Remove files containing variables that store old experience information if the experiences folder exists.

if exist(experiencesFolderDesktop,'dir')
    % If the experiences folder exists, 
    % remove the folder to delete any old files
    rmdir(experiencesFolderDesktop,'s');
end

Create the folder to collect the experiences.

mkdir(experiencesFolderDesktop);

Remove files containing variables that store old parameter information if the parameters folder exists.

if exist(parametersFolderDesktop,'dir')
    % If the parameter folder exists, 
    % remove the folder to delete any old files.
    rmdir(parametersFolderDesktop,'s');
end

Make the parameters folder.

mkdir(parametersFolderDesktop);

Check if the folder where experience files are stored exists on the RPi. If the folder does not exist, create one. To create the folder, use the supporting function createFolderOnRPi, which is defined at the end of this example. This function uses the system command, with the Raspberry Pi object as first input argument, to send a command to the Raspberry Pi Linux operating system. For more information, see Run Linux Shell Commands on Raspberry Pi Hardware (Simulink).

createFolderOnRPi(agentData.RPi,agentData.ExperiencesFolderRPi);

Check if the parameters folder exists on the RPi. If not, create one.

createFolderOnRPi(agentData.RPi,agentData.ParametersFolderRPi);

Read the current state of the experiences folder using the listFolderContentsOnRPi function. This function is defined at the end of this example.

dirContent = listFolderContentsOnRPi( ...
    agentData.RPi,agentData.ExperiencesFolderRPi);

Check for and remove all the old experience files from the RPi.

if ~isempty(dirContent)
    system(agentData.RPi,convertStringsToChars("rm -f " + ...
       agentData.ExperiencesFolderRPi + "*.*"));
end

Use the writePolicyParameters function to save the initial policy parameters to a file on the desktop computer and to send the parameters in the agentData structure to the Raspberry Pi. This function is defined at the end of this example.
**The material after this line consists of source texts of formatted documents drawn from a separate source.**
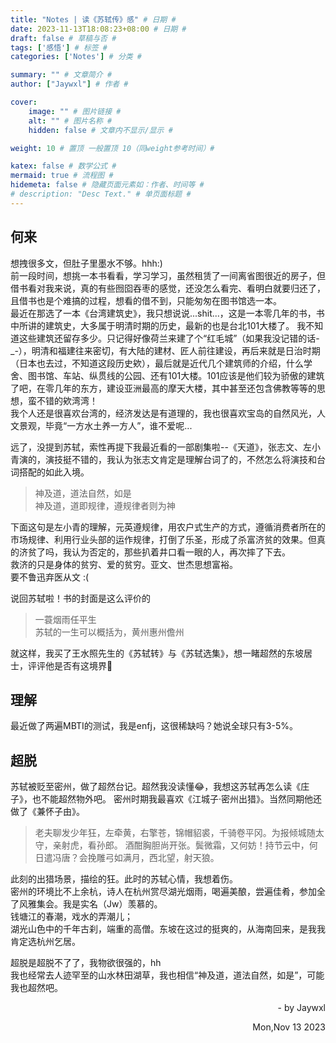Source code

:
 ```yaml
---
title: "Notes | 读《苏轼传》感" # 日期 #
date: 2023-11-13T18:08:23+08:00 # 日期 #
draft: false # 草稿与否 #
tags: ['感悟'] # 标签 #
categories: ['Notes'] # 分类 #

summary: "" # 文章简介 #
author: ["Jaywxl"] # 作者 #

cover:
    image: "" # 图片链接 #
    alt: "" # 图片名称 #
    hidden: false # 文章内不显示/显示 #

weight: 10 # 置顶 一般置顶 10（同weight参考时间）#

katex: false # 数学公式 #
mermaid: true # 流程图 #
hidemeta: false # 隐藏页面元素如：作者、时间等 #
# description: "Desc Text." # 单页面标题 #
---
```


## 何来
想拽很多文，但肚子里墨水不够。hhh:)  
前一段时间，想挑一本书看看，学习学习，虽然租赁了一间离省图很近的房子，但借书看对我来说，真的有些囫囵吞枣的感觉，还没怎么看完、看明白就要归还了，且借书也是个难搞的过程，想看的借不到，只能匆匆在图书馆选一本。  
最近在那选了一本《台湾建筑史》，我只想说说...shit...，这是一本零几年的书，书中所讲的建筑史，大多属于明清时期的历史，最新的也是台北101大楼了。
我不知道这些建筑还留存多少。只记得好像荷兰来建了个“红毛城”（如果我没记错的话-_-），明清和福建往来密切，有大陆的建材、匠人前往建设，再后来就是日治时期（日本也去过，不知道这段历史欸），最后就是近代几个建筑师的介绍，什么学舍、图书馆、车站、纵贯线的公园、还有101大楼。101应该是他们较为骄傲的建筑了吧，在零几年的东方，建设亚洲最高的摩天大楼，其中甚至还包含佛教等等的思想，蛮不错的欸湾湾！  
我个人还是很喜欢台湾的，经济发达是有道理的，我也很喜欢宝岛的自然风光，人文景观，毕竟“一方水土养一方人”，谁不爱呢...

远了，没提到苏轼，索性再提下我最近看的一部剧集啦--《天道》，张志文、左小青演的，演技挺不错的，我认为张志文肯定是理解台词了的，不然怎么将演技和台词搭配的如此入境。

> 神及道，道法自然，如是  
> 神及道，道即规律，遵规律者则为神

下面这句是左小青的理解，元英遵规律，用农户式生产的方式，遵循消费者所在的市场规律、利用行业头部的运作规律，打倒了乐圣，形成了杀富济贫的效果。但真的济贫了吗，我认为否定的，那些扒着井口看一眼的人，再次摔了下去。  
救济的只是身体的贫穷、爱的贫穷。亚文、世杰思想富裕。  
要不鲁迅弃医从文 :(

说回苏轼啦！书的封面是这么评价的

> 一蓑烟雨任平生  
> 苏轼的一生可以概括为，黄州惠州儋州

就这样，我买了王水照先生的《苏轼转》与《苏轼选集》，想一睹超然的东坡居士，评评他是否有这境界🤣

## 理解
最近做了两遍MBTI的测试，我是enfj，这很稀缺吗？她说全球只有3-5%。

## 超脱
苏轼被贬至密州，做了超然台记。超然我没读懂😂，我想这苏轼再怎么读《庄子》，也不能超然物外吧。
密州时期我最喜欢《江城子·密州出猎》。当然同期他还做了《兼怀子由》。

> 老夫聊发少年狂，左牵黄，右擎苍，锦帽貂裘，千骑卷平冈。为报倾城随太守，亲射虎，看孙郎。
> 酒酣胸胆尚开张。鬓微霜，又何妨！持节云中，何日遣冯唐？会挽雕弓如满月，西北望，射天狼。

此刻的出猎场景，描绘的狂。此时的苏轼心情，我想着伤。  
密州的环境比不上余杭，诗人在杭州赏尽湖光烟雨，喝遍美酿，尝遍佳肴，参加全了风雅集会。我是实名（Jw）羡慕的。  
钱塘江的春潮，戏水的弄潮儿；  
湖光山色中的千年古刹，端重的高僧。东坡在这过的挺爽的，从海南回来，是我我肯定选杭州乞居。

超脱是超脱不了了，我物欲很强的，hh  
我也经常去人迹罕至的山水林田湖草，我也相信“神及道，道法自然，如是”，可能我也超然吧。
<p align="right" > - by Jaywxl</p>
<p align="right" > Mon,Nov 13 2023 </p>
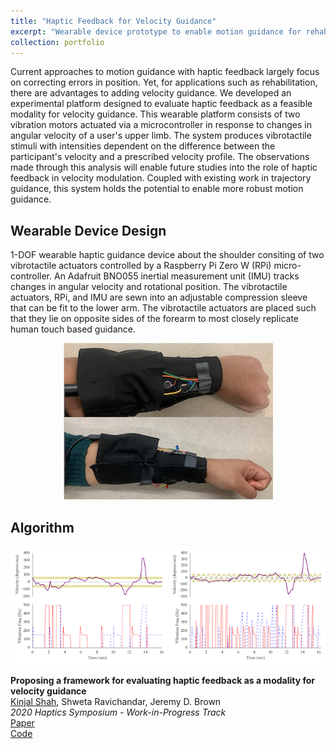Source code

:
 ```yaml
---
title: "Haptic Feedback for Velocity Guidance"
excerpt: "Wearable device prototype to enable motion guidance for rehabilitation through cutaneous haptic feedback.<br/><img src='/images/haptic.png'>"
collection: portfolio
---
```


Current approaches to motion guidance with haptic feedback largely focus on correcting errors in position. Yet, for applications such as rehabilitation, there are advantages to adding velocity guidance. We developed an experimental platform designed to evaluate haptic feedback as a feasible modality for velocity guidance. This wearable platform consists of two vibration motors actuated via a microcontroller in response to changes in angular velocity of a user's upper limb. The system produces vibrotactile stimuli with intensities dependent on the difference between the participant's velocity and a prescribed velocity profile. The observations made through this analysis will enable future studies into the role of haptic feedback in velocity modulation. Coupled with existing work in trajectory guidance, this system holds the potential to enable more robust motion guidance.

## Wearable Device Design
1-DOF wearable haptic guidance device about the shoulder consiting of two vibrotactile actuators controlled by a Raspberry Pi Zero W (RPi) micro-controller. An Adafruit BNO055 inertial measurement unit (IMU) tracks changes in angular velocity and rotational position. The vibrotactile actuators, RPi, and IMU are sewn into an adjustable compression sleeve that can be fit to the lower arm. The vibrotactile actuators are placed such that they lie on opposite sides of the forearm to most closely replicate human touch based guidance.

<div align="center">
  <img src='/images/haptic.png'>
</div>

## Algorithm
![Data Image](/images/hapticData.png)

**Proposing a framework for evaluating haptic feedback as a modality for velocity guidance**    
<ins>Kinjal Shah</ins>, Shweta Ravichandar, Jeremy D. Brown    
*2020 Haptics Symposium - Work-in-Progress Track*     
[Paper](https://kinjmshah.github.io/files/haptics2020_WIP.pdf)         
[Code](https://github.com/kinjmshah/HapticVelocityGuidance)
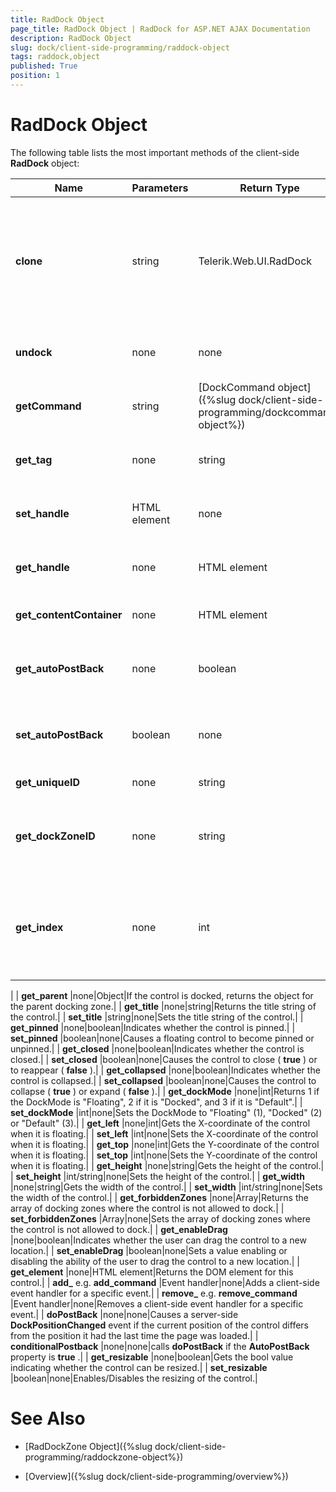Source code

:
 ```yaml
---
title: RadDock Object
page_title: RadDock Object | RadDock for ASP.NET AJAX Documentation
description: RadDock Object
slug: dock/client-side-programming/raddock-object
tags: raddock,object
published: True
position: 1
---
```


# RadDock Object



The following table lists the most important methods of the client-side **RadDock** object:



|  **Name**  |  **Parameters**  |  **Return Type**  |  **Description**  |
| ------ | ------ | ------ | ------ |
| **clone** |string|Telerik.Web.UI.RadDock|Clones the current **Telerik.Web.UI.RadDock** object. Accepts as parameter a string that will be set to the **UniqueId** of the cloned object. Returns the cloned **Telerik.Web.UI.RadDock** object.|
| **undock** |none|none|Removes the control from its docking zone, making it a floating control.|
| **getCommand** |string|[DockCommand object]({%slug dock/client-side-programming/dockcommand-object%})|Returns the client-side object for the command with a specified name.|
| **get_tag** |none|string|Returns the value, specified in the server-side property **Tag** of **RadDock** .|
| **set_handle** |HTML element|none|Makes the specified DOM element the drag handle for the **RadDock** object.|
| **get_handle** |none|HTML element|Returns the DOM element that the user must click on to drag the control.|
| **get_contentContainer** |none|HTML element|Returns the DOM element for the content region of the control.|
| **get_autoPostBack** |none|boolean|Gets the value indicating whether the control initiates a postback when the user moves it with the mouse.|
| **set_autoPostBack** |boolean|none|Sets the value indicating whether the control initiates a postback when the user moves it with the mouse.|
| **get_uniqueID** |none|string|Returns the **UniqueID** of the control.|
| **get_dockZoneID** |none|string|Returns the **ID** of the docking zone in which the control is docked. If the control is floating, **get_dockZoneID** returns null.|
| **get_index** |none|int|Returns the (0-offset) docking position of the control within its parent docking zone. Tip: to change the docking position of the control, use the **dock** method of the parent docking zone.

|
| **get_parent** |none|Object|If the control is docked, returns the object for the parent docking zone.|
| **get_title** |none|string|Returns the title string of the control.|
| **set_title** |string|none|Sets the title string of the control.|
| **get_pinned** |none|boolean|Indicates whether the control is pinned.|
| **set_pinned** |boolean|none|Causes a floating control to become pinned or unpinned.|
| **get_closed** |none|boolean|Indicates whether the control is closed.|
| **set_closed** |boolean|none|Causes the control to close ( **true** ) or to reappear ( **false** ).|
| **get_collapsed** |none|boolean|Indicates whether the control is collapsed.|
| **set_collapsed** |boolean|none|Causes the control to collapse ( **true** ) or expand ( **false** ).|
| **get_dockMode** |none|int|Returns 1 if the DockMode is "Floating", 2 if it is "Docked", and 3 if it is "Default".|
| **set_dockMode** |int|none|Sets the DockMode to "Floating" (1), "Docked" (2) or "Default" (3).|
| **get_left** |none|int|Gets the X-coordinate of the control when it is floating.|
| **set_left** |int|none|Sets the X-coordinate of the control when it is floating.|
| **get_top** |none|int|Gets the Y-coordinate of the control when it is floating.|
| **set_top** |int|none|Sets the Y-coordinate of the control when it is floating.|
| **get_height** |none|string|Gets the height of the control.|
| **set_height** |int/string|none|Sets the height of the control.|
| **get_width** |none|string|Gets the width of the control.|
| **set_width** |int/string|none|Sets the width of the control.|
| **get_forbiddenZones** |none|Array|Returns the array of docking zones where the control is not allowed to dock.|
| **set_forbiddenZones** |Array|none|Sets the array of docking zones where the control is not allowed to dock.|
| **get_enableDrag** |none|boolean|Indicates whether the user can drag the control to a new location.|
| **set_enableDrag** |boolean|none|Sets a value enabling or disabling the ability of the user to drag the control to a new location.|
| **get_element** |none|HTML element|Returns the DOM element for this control.|
| **add_<Event>** e.g. **add_command** |Event handler|none|Adds a client-side event handler for a specific event.|
| **remove_<Event>** e.g. **remove_command** |Event handler|none|Removes a client-side event handler for a specific event.|
| **doPostBack** |none|none|Causes a server-side **DockPositionChanged** event if the current position of the control differs from the position it had the last time the page was loaded.|
| **conditionalPostback** |none|none|calls **doPostBack** if the **AutoPostBack** property is **true** .|
| **get_resizable** |none|boolean|Gets the bool value indicating whether the control can be resized.|
| **set_resizable** |boolean|none|Enables/Disables the resizing of the control.|

# See Also

 * [RadDockZone Object]({%slug dock/client-side-programming/raddockzone-object%})

 * [Overview]({%slug dock/client-side-programming/overview%})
agentData.UseExplorationPolicy = true;
writePolicyParameters(agentData);

Store the policy parameter structure to envData. This structure is used as a reference to convert the serialized data to a structure in the Get Policy Parameters subsystem mentioned earlier.

envData.ParametersStruct = policyParameters( ...
    getExplorationPolicy(agentData.Agent));

Use the slbuild (Simulink) command to build and deploy the model on the Raspberry Pi board. This command needs the Raspberry Pi Hardware (Simulink). For more information, see slbuild (Simulink).

Use the evalc function to capture the text output from code generation, for possible later inspection.

buildLog = evalc("slbuild(mdl)");

The model is configured only to build and deploy. You can also specify the build directory.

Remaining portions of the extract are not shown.